Je vais avoir besoin de mes parents et de vous. Je veux que vous deveniez mes tuteurs 
de résilience. Comme on met un tuteur à un tournesol pour qu’il pousse bien, vers le 
soleil. Pour que vous m’aidiez à pousser en beauté et en santé.

Votre compassion doit se porter surtout sur la réalité que je n’ai été précieux, important 
et unique pour personne jusqu’à maintenant… Ce sera la blessure la plus douloureuse 
dont j’aurai à guérir. Bien plus que la malnutrition, que la négligence. Je faisais partie d’un 
groupe d’enfant, je n’étais pas un individu unique. Il y avait trop de nounous différentes, 
trop de changements de personnes dans ma vie. Je ne me suis jamais senti spécial, 
beau, intéressant et aimable, puisque personne ne semblait aimer rester auprès de moi 
pour toujours. 

Plusieurs adultes ont pris soin de moi, mais sans qu’ils s’attachent à moi, et sans que 
je m’attache à eux. Vous devez savoir que l’attachement n’a rien à voir avec l’amour. 
L’attachement, c’est un lien fort, un lien permanent de sécurité, de confiance et de 
conviction, la conviction que je suis pour quelqu’un tellement spécial qu’il ne me quittera 
pas, et ce, pour toujours. Lorsqu’un enfant est en relation d’attachement sécurisé avec 
son parent, il sait, il sent que son parent ne l’abandonnera jamais, qu’il répondra toujours 
à ses besoins et qu’il le protégera toujours des dangers. Le sentiment d’amour, pour un 
enfant, arrive dans son cœur et dans son âme après l’attachement, comme on met une 
cerise sur un gâteau.

J’ai donc appris que j’étais petit, vulnérable, dépendant et que j’avais besoin d’un adulte 
pour survivre… de n’importe quel adulte. C’est pourquoi ce qui sera le plus difficile et le 
plus important pour tout mon avenir, c’est de réussir à faire confiance et à me sentir en 
sécurité avec mon nouveau papa et ma nouvelle maman. Le plus ardu sera de tisser un 
lien d’attachement solide, permanent, avec eux d’abord. Alors que tous les autres liens 

ont été faibles et/ou se sont coupés. Car tout mon être aura peur au début qu’eux aussi 
disparaissent ; qu’eux aussi ne décodent pas mes besoins et n’y répondent pas de façon 
rapide, chaleureuse, prévisible ; qu’eux aussi ne me voient pas comme spécial, unique, 
digne d’amour et d’investissement. Comment cela pourrait-il en être autrement ? Jusqu’à 
mon adoption, je n’aurai rien vécu d’autre ! J’ai appris avec courage à m’adapter, à 
m’ajuster, mais pas à m’attacher…

Cela prendra du temps pour que je puisse me rassurer, reprendre des forces, m’attacher, 
m’accrocher à eux. Il faudra que ce soit eux seuls qui répondent à tous mes besoins de 
survie, soit me faire manger et boire, me consoler et me soigner, pendant plusieurs 
mois avant que je comprenne que c’est vrai, possible, réel et merveilleux. Cette étape 
m’est nécessaire avant de comprendre que je peux vraiment compter sur eux et qu’ils 
semblent vraiment aimer s’occuper de moi. Car l’attachement se fait lorsqu’un enfant vit 
une détresse et que son parent apaise cette détresse. Cela doit se répéter des milliers 
de fois avant de s’imprimer dans notre cerveau pour toujours.

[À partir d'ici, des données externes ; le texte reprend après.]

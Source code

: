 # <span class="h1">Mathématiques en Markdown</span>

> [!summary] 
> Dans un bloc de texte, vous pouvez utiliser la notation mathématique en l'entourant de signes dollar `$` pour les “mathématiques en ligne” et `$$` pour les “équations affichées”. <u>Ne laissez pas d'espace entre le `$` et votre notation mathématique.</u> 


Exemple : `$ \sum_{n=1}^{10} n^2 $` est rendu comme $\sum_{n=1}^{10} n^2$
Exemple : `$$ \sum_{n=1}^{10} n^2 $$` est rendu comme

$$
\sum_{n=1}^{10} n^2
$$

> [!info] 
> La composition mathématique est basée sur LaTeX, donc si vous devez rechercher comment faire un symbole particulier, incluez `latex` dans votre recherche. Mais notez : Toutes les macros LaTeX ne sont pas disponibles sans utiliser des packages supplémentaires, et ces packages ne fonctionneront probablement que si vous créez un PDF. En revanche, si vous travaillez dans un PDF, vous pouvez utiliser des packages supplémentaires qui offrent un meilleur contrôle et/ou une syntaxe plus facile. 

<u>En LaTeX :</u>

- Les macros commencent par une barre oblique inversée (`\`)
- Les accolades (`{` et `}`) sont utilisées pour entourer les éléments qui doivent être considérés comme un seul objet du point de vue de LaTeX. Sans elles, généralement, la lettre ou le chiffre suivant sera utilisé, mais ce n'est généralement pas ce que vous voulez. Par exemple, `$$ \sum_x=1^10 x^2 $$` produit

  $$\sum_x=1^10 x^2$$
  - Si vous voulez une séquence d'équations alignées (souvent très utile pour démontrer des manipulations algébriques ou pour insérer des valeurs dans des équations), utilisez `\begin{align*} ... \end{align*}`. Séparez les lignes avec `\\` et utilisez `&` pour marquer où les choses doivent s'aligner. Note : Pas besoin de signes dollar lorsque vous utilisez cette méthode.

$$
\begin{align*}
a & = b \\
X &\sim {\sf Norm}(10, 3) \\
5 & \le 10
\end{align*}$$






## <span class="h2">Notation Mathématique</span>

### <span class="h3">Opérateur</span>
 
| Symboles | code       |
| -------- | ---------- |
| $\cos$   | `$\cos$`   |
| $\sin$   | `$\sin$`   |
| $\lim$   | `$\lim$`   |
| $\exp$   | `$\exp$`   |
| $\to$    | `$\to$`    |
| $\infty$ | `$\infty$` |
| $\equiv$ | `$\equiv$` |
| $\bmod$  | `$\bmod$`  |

Une fois que je serai rassuré, une fois que j’aurai senti et vécu ces deux liens possibles, 
agréables, apaisants, je vais pouvoir confier ma vie, ma santé et ma sécurité à mes 
nouveaux parents. Je vais enfin être disponible pour créer d’autres liens avec vous...

Je vous assure que de respecter le cocon physique et affectif que papa et maman 
envelopperont autour de moi est la meilleure façon de m’accueillir et de commencer 
à m’aimer. Plus je vais être capable de fabriquer ce lien avec eux, plus je vais savoir 
comment le faire ensuite avec vous. Fabriquer 4, 5 ou 6 liens ensemble en même temps 
est au-dessus de mes forces. Cela me rendrait confus, car cela ressemblerait tellement à 
ce que j’ai vécu en pré-adoption, que je continuerais à avoir des relations superficielles, 
uniquement utilitaires pour le reste de ma vie.

Vous savez, pour grandir en beauté, en santé, pour apprendre à m’aimer moi-même, 
puis pour aimer la vie, je vais avoir besoin de vous et de toute la famille. Mais pas tout 
de suite, un peu plus tard, mais pour toujours.
Donnez-moi seulement le temps de réparer mes blessures d’attachement avec mes 
deux parents d’abord...

Je vous remercie déjà, car je sais que vous comprenez mieux maintenant....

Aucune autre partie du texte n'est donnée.